Rural Minorities Ponder The American Dream From The Bottom Rung Of The Economic Ladder

About 22 miles northeast of Laredo, Texas, in an otherwise desolate and unincorporated stretch of Webb County, a roughed-out grid of unnamed dirt roads cuts through a maze of half-built cinderblock homes and dilapidated trailers.

Israel Reyna, a local attorney and advocate for the poor, has been driving me through this and similar communities, and we've stopped amid a haphazard cluster of residences a few hundred yards off the main highway. As I linger at the side of the road, a yellow school bus inches past, taking care not to savage its struts on a path rutted by poor drainage and cycles of fierce, mud-churning rain and baking prairie sun.

Reyna calls from the side of a tidy trailer where he is chatting with its owners, Elia De La O and her husband, Rogelio. The couple invites us inside.

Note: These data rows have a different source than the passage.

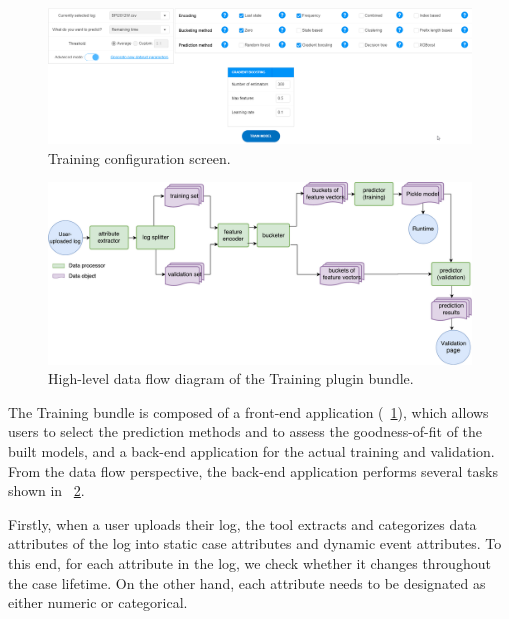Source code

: \documentclass[runningheads,a4paper]{llncs}
\begin{document}
\begin{figure}[t!]%
	\centering
	 \includegraphics[width=\textwidth]{img/nirdizati-frontend2}
	\caption{Training configuration screen.}
	\label{fig:nirdizati-frontend}
	\vspace{-0.5\baselineskip}
\end{figure}
\begin{figure}[b!]%
	\centering
	 \includegraphics[width=\textwidth]{img/training-dataflow}
	\caption{High-level data flow diagram of the Training plugin bundle.}
	\label{fig:nirdizati-training}
	\end{figure}
The Training bundle is composed of a front-end application (\figurename~\ref{fig:nirdizati-frontend}), which allows users to select the prediction methods
and to assess the goodness-of-fit of the built models, and a back-end application  for the actual training and validation. From the data flow perspective, the back-end application performs several tasks shown in \figurename~\ref{fig:nirdizati-training}.

Firstly, when a user uploads their log, the tool extracts and categorizes data attributes of the log into static case attributes and dynamic event attributes. To this end, for each attribute in the log, we check whether it changes throughout the case lifetime. On the other hand, each attribute needs to be designated as either numeric or categorical. 
\end{document}

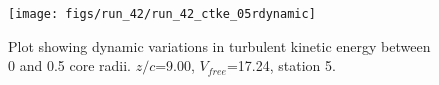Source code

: \begin{figure}[H]
\centering
\texttt{[image: figs/run\_42/run\_42\_ctke\_05rdynamic]}
\caption{Plot showing dynamic variations in turbulent kinetic energy between 0 and 0.5 core radii. $z/c$=9.00, $V_{free}$=17.24, station 5.}
\label{fig:run_42_ctke_05rdynamic}
\end{figure}


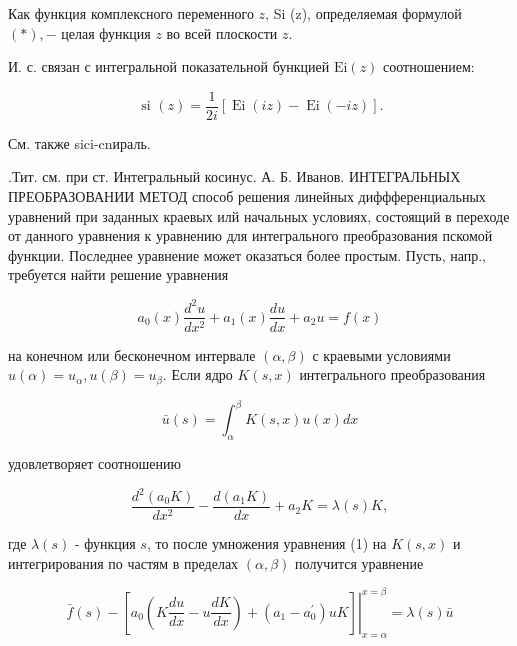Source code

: \documentclass[10pt]{article}
\begin{document}
Как функция комплексного переменного $z$, Si (z), определяемая формулой $(*),-$ целая функция $z$ во всей плоскости $z$.



И. с. связан с интегральной показательной бункцией $\mathrm{Ei}(z)$ соотношением:



\[

\text { si }(z)=\frac{1}{2 i}[\operatorname{Ei}(i z)-\operatorname{Ei}(-i z)] .

\]



См. также sici-cnираль.



.Тит. см. при ст. Интегральный косинус. А. Б. Иванов. ИНТЕГРАЛЬНЫХ ПРЕОБРАЗОВАНИИ МЕТОД способ решения линейных диффференциальных уравнений при заданных краевых илй начальных условиях, состоящий в переходе от данного уравнения к уравнению для интегрального преобразования пскомой функции. Последнее уравнение может оказаться более простым. Пусть, напр., требуется найти решение уравнения



\[

a_{0}(x) \frac{d^{2} u}{d x^{2}}+a_{1}(x) \frac{d u}{d x}+a_{2} u=f(x)

\]



на конечном или бесконечном интервале $(\alpha, \beta)$ с краевыми условиями $u(\alpha)=u_{\alpha}, u(\beta)=u_{\beta}$. Если ядро $K(s, x)$ интегрального преобразования



\[

\bar{u}(s)=\int_{\alpha}^{\beta} K(s, x) u(x) d x

\]



удовлетворяет соотношению



\[

\frac{d^{2}\left(a_{0} K\right)}{d x^{2}}-\frac{d\left(a_{1} K\right)}{d x}+a_{2} K=\lambda(s) K,

\]



где $\lambda(s)$ - функция $s$, то после умножения уравнения (1) на $K(s, x)$ и интегрирования по частям в пределах $(\alpha, \beta)$ получится уравнение



\[

\bar{f}(s)-\left.\left[a_{0}\left(K \frac{d u}{d x}-u \frac{d K}{d x}\right)+\left(a_{1}-a_{0}^{\prime}\right) u K\right]\right|_{x=\alpha} ^{x=\beta}=\lambda(s) \bar{u}

\]
\end{document}
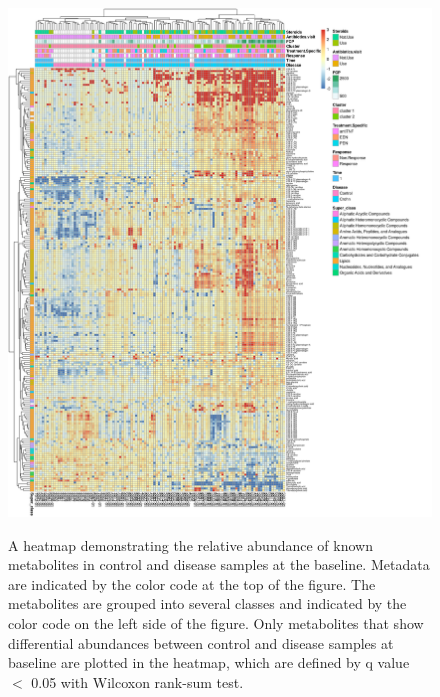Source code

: \begin{figure}[hp]
\centering
{\includegraphics[scale=0.4,trim=0 0 0 0,clip]{Figure/F54_Metabolites_Heatmap.png}
}
\caption[A heatmap demonstrating the relative abundance of known metabolites]{A heatmap demonstrating the relative abundance of known metabolites in control and disease samples at the  baseline. Metadata are indicated by the color code at the top of the figure. The metabolites are grouped into several classes and indicated by the color code on the left side of the figure. Only metabolites that show differential abundances between control and disease samples at baseline are plotted in the heatmap, which are defined by q value $<$ 0.05 with Wilcoxon rank-sum test.}
\label{F54_Metabolites_Heatmap}
\end{figure}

Like most of the homes in this ostensibly planned subdivision, the De La Os' trailer, with its exposed beams and jerry-rigged wiring, is a work in progress. The family is blessed with electricity -- still a luxury for some impoverished communities along the Texas-Mexico border -- but they lack running water. For this residents queue up, sometimes for hours, at a county-run spigot a couple miles away, where they fill huge plastic drums of varying shapes and vintage with foul-smelling water that officials describe as potable. Elia and Rogelio, like most residents, won't drink it, preferring to visit a private, for-profit water vendor in Laredo, or nearby Rio Bravo, for jugs to slake their thirst.

The De La Os were not born here and they have not yet sought full citizenship, they say, in part because they've struggled with the language. But they've learned enough to find steady work as seasonal agricultural hands in states across the Midwest, and they have been permanent, legal and taxpaying residents of the United States for more than a dozen years. They take great care to say that they are proud of their home, and that they are grateful to have gained a foothold on the American dream. But Elia, 64, also shares that, growing up in Mexico, she once imagined that dream rather differently.

"I never thought there were people living like this, like we're living here, in the United States," she says. "We always thought, 'This is the United States -- it's the United States, it's the best.' We didn't think when we came here that we would live like kings, but we didn't imagine there would be places like this."

From the borderlands of Texas and the cotton fields of the Mississippi Delta to the reservations of the Great Plains, there are many places like this, and they have remained as such, generation after generation -- all of them easy to find. While much has improved since this sort of grinding poverty was first identified as a national disgrace more than 40 years ago, advocates for the rural poor say the pace of change has been glacial. They also say that persistent, multigenerational poverty continues to plague millions of people living in rural areas, particularly blacks, Hispanics and Native Americans who languish in small towns and isolated outposts where dollars are scarce, development is difficult and discrimination is historically rampant.